Assignment: Collect from the data below each line with "core".

Record extracts START

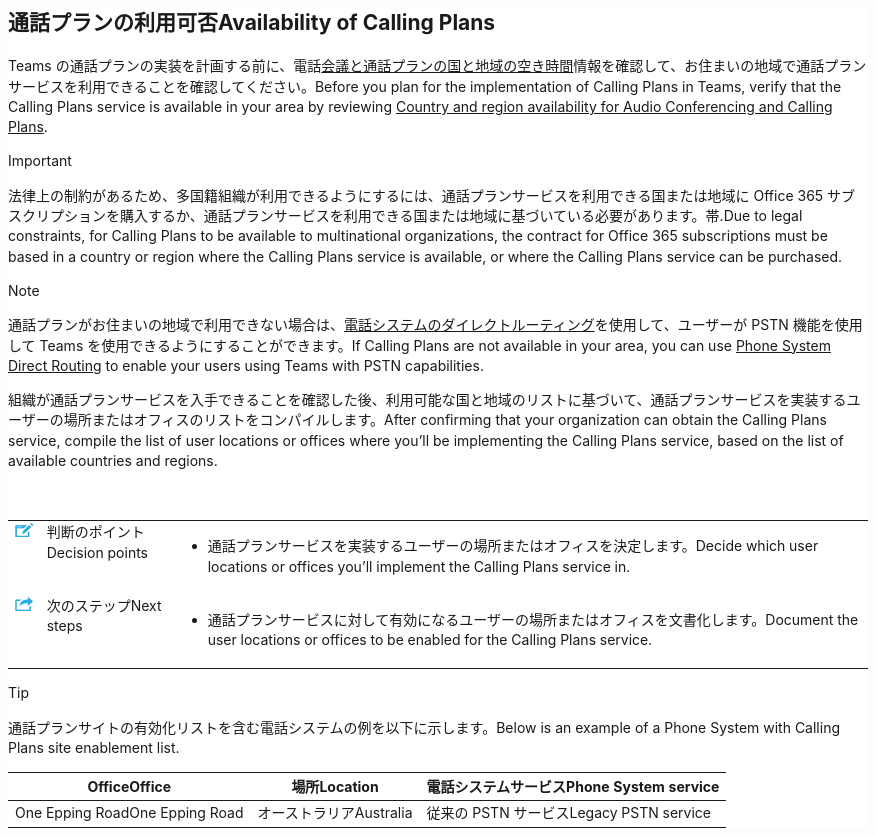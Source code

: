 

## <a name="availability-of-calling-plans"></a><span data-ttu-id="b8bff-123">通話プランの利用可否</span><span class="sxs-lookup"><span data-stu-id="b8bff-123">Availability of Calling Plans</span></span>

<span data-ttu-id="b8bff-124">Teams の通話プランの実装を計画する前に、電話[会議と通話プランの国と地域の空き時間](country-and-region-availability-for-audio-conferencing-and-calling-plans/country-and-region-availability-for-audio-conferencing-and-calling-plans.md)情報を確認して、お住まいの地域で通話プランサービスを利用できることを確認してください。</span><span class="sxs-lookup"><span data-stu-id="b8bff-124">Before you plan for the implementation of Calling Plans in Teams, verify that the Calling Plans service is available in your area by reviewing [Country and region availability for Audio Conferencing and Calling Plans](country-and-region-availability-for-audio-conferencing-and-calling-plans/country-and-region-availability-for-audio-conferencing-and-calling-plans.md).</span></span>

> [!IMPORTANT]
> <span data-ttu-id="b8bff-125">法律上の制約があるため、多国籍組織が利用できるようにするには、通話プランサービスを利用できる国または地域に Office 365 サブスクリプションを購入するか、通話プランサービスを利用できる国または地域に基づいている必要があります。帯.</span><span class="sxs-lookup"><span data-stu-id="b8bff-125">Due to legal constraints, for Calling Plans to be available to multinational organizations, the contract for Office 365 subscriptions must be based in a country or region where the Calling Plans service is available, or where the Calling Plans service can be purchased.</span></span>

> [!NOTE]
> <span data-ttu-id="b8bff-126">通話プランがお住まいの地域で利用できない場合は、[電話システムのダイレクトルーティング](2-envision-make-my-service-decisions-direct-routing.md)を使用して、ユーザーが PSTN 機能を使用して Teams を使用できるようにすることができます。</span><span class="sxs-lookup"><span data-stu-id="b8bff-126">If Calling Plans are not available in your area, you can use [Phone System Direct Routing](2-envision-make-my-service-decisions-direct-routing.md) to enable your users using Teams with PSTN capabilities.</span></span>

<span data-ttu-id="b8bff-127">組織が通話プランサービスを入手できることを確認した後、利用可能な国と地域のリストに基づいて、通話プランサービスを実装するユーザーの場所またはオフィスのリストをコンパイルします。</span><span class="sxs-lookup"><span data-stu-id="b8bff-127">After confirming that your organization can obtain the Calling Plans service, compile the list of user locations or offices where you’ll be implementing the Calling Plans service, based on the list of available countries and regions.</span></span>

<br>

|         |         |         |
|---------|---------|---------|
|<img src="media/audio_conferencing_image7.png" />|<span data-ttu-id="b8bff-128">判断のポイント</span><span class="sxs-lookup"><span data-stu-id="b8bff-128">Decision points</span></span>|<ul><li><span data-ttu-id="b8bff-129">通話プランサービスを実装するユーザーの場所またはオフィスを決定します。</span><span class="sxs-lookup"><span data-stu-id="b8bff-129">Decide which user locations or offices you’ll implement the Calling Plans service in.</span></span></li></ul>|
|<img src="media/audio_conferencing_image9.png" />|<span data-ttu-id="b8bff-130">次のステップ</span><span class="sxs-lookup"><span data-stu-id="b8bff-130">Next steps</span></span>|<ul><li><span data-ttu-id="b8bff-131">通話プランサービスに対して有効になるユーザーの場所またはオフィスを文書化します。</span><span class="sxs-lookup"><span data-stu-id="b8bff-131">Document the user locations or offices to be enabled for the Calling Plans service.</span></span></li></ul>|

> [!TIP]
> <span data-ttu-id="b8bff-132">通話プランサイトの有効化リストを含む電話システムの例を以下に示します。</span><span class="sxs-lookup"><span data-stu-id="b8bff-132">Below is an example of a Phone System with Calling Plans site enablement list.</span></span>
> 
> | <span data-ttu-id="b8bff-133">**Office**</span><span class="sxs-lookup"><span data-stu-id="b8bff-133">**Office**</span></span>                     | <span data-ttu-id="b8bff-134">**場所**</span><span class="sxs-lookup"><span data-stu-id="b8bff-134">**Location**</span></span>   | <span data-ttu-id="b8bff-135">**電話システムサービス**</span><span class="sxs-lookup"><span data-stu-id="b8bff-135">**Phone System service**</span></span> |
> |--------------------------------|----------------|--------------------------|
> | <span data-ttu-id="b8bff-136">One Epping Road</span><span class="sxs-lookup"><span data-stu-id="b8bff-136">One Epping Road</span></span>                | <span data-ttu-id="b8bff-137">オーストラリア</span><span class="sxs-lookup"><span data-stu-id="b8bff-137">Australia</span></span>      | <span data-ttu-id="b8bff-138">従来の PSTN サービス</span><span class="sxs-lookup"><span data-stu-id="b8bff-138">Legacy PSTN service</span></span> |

Record extracts END
Record extracts START

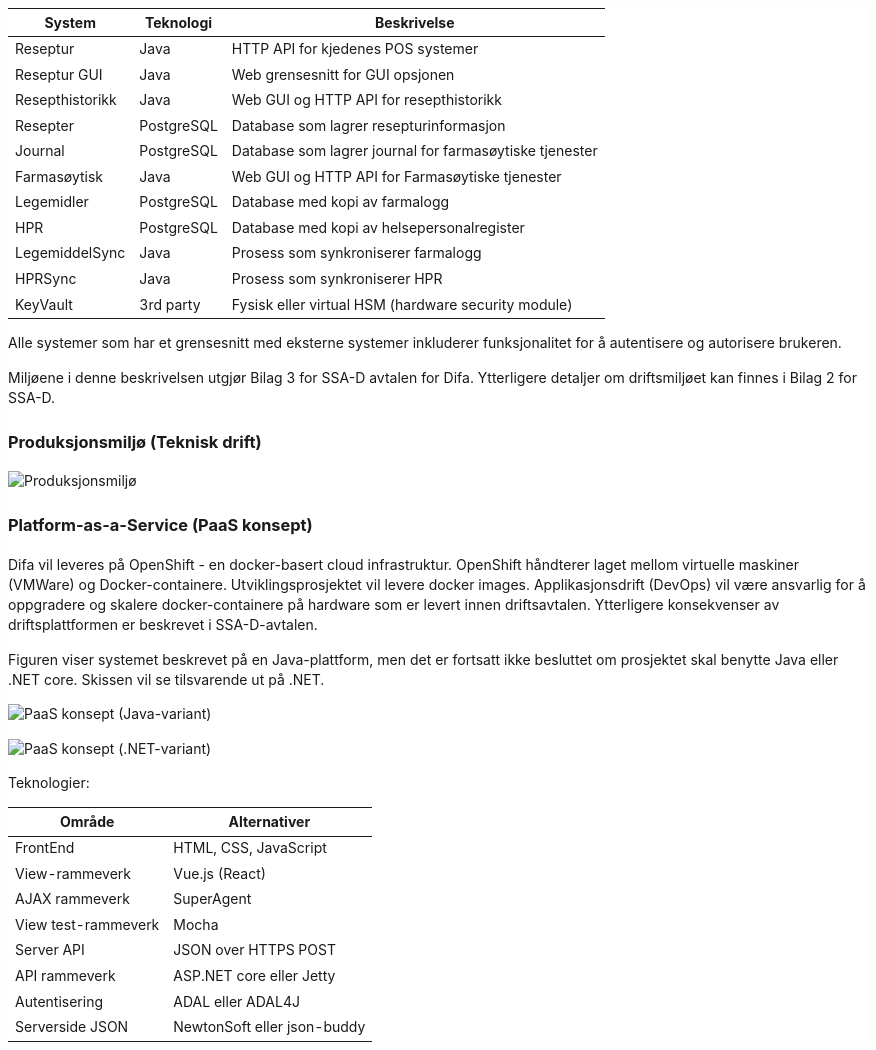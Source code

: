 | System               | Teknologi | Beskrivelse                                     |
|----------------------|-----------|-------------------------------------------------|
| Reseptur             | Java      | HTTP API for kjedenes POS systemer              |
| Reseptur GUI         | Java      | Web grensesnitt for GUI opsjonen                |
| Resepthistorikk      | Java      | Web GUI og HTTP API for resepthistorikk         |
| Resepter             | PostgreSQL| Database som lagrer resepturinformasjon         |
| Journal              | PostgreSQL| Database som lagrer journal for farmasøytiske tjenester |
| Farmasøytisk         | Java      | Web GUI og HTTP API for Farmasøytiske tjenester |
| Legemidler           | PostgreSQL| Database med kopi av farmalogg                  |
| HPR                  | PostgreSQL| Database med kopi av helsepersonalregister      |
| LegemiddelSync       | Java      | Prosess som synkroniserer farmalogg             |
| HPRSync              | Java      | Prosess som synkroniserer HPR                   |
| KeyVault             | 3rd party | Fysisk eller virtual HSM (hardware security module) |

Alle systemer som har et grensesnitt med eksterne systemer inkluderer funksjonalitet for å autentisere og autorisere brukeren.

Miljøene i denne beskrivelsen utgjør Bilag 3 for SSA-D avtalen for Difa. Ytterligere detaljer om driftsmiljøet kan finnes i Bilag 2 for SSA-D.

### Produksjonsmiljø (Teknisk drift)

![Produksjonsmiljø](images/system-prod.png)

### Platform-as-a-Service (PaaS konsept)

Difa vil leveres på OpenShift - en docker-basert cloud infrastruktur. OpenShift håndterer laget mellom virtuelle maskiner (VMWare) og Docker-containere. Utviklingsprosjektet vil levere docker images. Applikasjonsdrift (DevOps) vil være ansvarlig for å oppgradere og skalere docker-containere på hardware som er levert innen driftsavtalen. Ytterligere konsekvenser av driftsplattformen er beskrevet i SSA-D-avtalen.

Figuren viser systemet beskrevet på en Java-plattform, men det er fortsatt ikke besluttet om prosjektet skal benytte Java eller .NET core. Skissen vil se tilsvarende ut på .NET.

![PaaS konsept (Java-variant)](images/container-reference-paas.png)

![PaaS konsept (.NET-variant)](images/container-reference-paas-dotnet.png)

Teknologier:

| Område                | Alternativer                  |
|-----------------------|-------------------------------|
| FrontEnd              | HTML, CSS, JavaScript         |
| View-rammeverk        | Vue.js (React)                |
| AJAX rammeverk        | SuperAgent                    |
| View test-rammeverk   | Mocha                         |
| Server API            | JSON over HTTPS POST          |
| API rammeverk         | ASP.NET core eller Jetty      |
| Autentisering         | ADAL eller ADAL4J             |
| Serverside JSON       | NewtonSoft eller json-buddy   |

Record extracts END

Response:
Figuren viser systemet beskrevet på en Java-plattform, men det er fortsatt ikke besluttet om prosjektet skal benytte Java eller .NET core. Skissen vil se tilsvarende ut på .NET.
| API rammeverk         | ASP.NET core eller Jetty      |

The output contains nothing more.